■ Data extracts
####

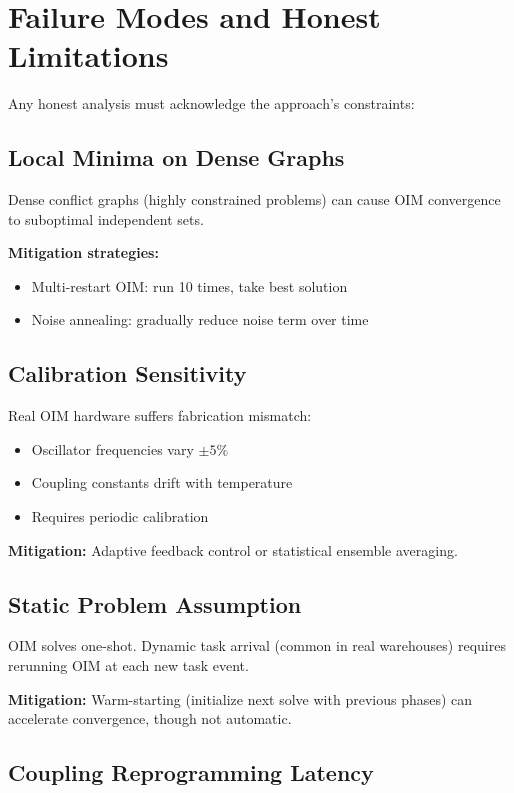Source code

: \section{Failure Modes and Honest Limitations}
\label{sec:oim-limitations}

Any honest analysis must acknowledge the approach's constraints:

\subsection{Local Minima on Dense Graphs}

Dense conflict graphs (highly constrained problems) can cause OIM convergence to suboptimal independent sets.

\textbf{Mitigation strategies:}
\begin{itemize}
\item Multi-restart OIM: run 10 times, take best solution
\item Noise annealing: gradually reduce noise term over time
\end{itemize}

\subsection{Calibration Sensitivity}

Real OIM hardware suffers fabrication mismatch:
\begin{itemize}
\item Oscillator frequencies vary $\pm 5\%$
\item Coupling constants drift with temperature
\item Requires periodic calibration
\end{itemize}

\textbf{Mitigation:} Adaptive feedback control or statistical ensemble averaging.

\subsection{Static Problem Assumption}

OIM solves one-shot. Dynamic task arrival (common in real warehouses) requires rerunning OIM at each new task event.

\textbf{Mitigation:} Warm-starting (initialize next solve with previous phases) can accelerate convergence, though not automatic.

\subsection{Coupling Reprogramming Latency}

####

■ About this task
Output every entry verbatim. Pictures do not belong in the copy.

■ Final answer
Source code

: \section{Failure Modes and Honest Limitations}
\label{sec:oim-limitations}

Any honest analysis must acknowledge the approach's constraints:

\subsection{Local Minima on Dense Graphs}

Dense conflict graphs (highly constrained problems) can cause OIM convergence to suboptimal independent sets.

\textbf{Mitigation strategies:}
\begin{itemize}
\item Multi-restart OIM: run 10 times, take best solution
\item Noise annealing: gradually reduce noise term over time
\end{itemize}

\subsection{Calibration Sensitivity}

Real OIM hardware suffers fabrication mismatch:
\begin{itemize}
\item Oscillator frequencies vary $\pm 5\%$
\item Coupling constants drift with temperature
\item Requires periodic calibration
\end{itemize}

\textbf{Mitigation:} Adaptive feedback control or statistical ensemble averaging.

\subsection{Static Problem Assumption}

OIM solves one-shot. Dynamic task arrival (common in real warehouses) requires rerunning OIM at each new task event.

\textbf{Mitigation:} Warm-starting (initialize next solve with previous phases) can accelerate convergence, though not automatic.

\subsection{Coupling Reprogramming Latency}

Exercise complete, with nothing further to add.